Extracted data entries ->
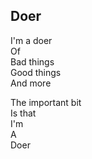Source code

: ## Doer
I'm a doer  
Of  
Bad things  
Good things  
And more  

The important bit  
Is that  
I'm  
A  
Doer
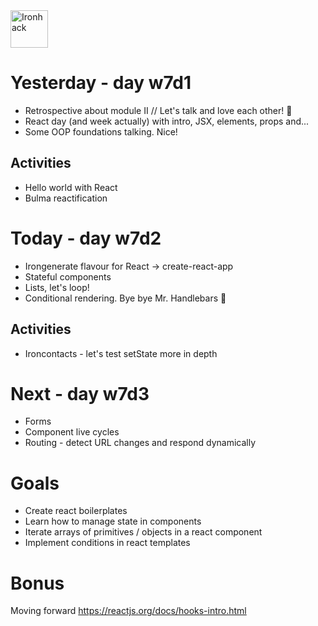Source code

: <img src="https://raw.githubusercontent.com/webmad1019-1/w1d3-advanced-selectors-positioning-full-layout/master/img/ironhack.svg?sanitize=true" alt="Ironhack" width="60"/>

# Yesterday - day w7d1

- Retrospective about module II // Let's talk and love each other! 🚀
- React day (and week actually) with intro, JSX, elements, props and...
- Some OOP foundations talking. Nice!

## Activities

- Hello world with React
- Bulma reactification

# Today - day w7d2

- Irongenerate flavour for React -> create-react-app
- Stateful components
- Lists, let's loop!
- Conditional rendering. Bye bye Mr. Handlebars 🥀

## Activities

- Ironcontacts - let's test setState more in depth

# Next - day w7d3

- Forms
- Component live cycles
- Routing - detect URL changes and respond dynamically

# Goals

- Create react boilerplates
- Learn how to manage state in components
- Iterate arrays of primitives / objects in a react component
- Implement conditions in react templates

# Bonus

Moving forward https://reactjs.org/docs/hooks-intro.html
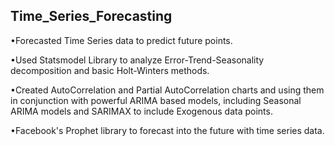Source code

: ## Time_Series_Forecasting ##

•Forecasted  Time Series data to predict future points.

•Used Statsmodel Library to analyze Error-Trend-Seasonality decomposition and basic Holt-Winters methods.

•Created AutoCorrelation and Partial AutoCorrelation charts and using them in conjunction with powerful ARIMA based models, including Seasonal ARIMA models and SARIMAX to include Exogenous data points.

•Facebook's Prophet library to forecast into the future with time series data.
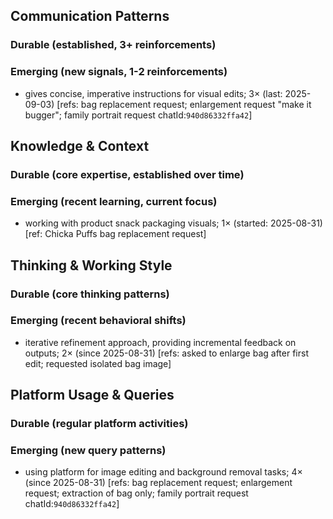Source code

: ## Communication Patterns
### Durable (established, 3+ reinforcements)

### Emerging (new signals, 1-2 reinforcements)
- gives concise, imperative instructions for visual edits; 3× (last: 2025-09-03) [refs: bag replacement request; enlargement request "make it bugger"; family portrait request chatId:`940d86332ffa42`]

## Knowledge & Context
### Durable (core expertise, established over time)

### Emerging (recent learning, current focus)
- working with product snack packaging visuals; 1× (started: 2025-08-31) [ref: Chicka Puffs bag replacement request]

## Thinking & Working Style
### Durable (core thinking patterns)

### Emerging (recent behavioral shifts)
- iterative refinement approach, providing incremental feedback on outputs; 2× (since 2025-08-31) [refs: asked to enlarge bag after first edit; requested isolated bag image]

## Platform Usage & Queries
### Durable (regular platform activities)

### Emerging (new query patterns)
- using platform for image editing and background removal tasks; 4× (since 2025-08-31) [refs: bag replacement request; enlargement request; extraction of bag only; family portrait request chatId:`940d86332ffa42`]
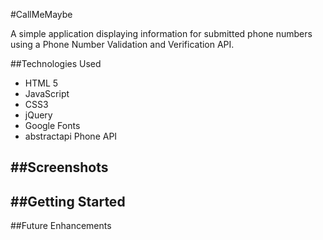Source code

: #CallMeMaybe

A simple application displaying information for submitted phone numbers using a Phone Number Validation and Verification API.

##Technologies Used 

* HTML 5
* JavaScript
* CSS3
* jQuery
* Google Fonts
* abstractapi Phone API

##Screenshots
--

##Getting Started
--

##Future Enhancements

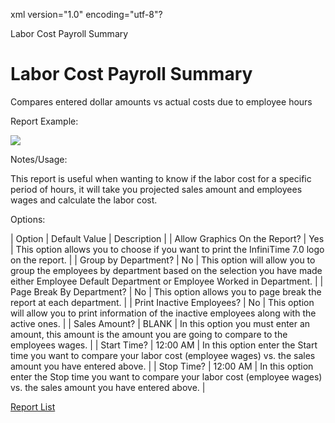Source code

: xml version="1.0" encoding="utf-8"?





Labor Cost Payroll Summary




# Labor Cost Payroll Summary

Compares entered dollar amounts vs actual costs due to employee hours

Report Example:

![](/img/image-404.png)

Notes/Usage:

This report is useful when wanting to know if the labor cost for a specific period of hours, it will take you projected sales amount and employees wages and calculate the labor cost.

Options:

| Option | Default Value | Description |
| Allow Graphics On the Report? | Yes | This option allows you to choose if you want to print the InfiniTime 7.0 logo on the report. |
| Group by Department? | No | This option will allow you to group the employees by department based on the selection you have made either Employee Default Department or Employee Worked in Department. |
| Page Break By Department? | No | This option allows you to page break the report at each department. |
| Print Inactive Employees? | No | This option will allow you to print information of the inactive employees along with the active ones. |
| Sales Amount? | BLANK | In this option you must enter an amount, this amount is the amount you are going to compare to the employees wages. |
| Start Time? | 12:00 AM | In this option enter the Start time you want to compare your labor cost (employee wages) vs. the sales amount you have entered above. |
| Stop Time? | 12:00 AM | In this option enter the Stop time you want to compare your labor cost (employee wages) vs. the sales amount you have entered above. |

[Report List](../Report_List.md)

Work required ->
Each line of the entries above that contains "enlargement" must be copied into the answer.

Answer to this task ->
- gives concise, imperative instructions for visual edits; 3× (last: 2025-09-03) [refs: bag replacement request; enlargement request "make it bugger"; family portrait request chatId:`940d86332ffa42`]
- using platform for image editing and background removal tasks; 4× (since 2025-08-31) [refs: bag replacement request; enlargement request; extraction of bag only; family portrait request chatId:`940d86332ffa42`]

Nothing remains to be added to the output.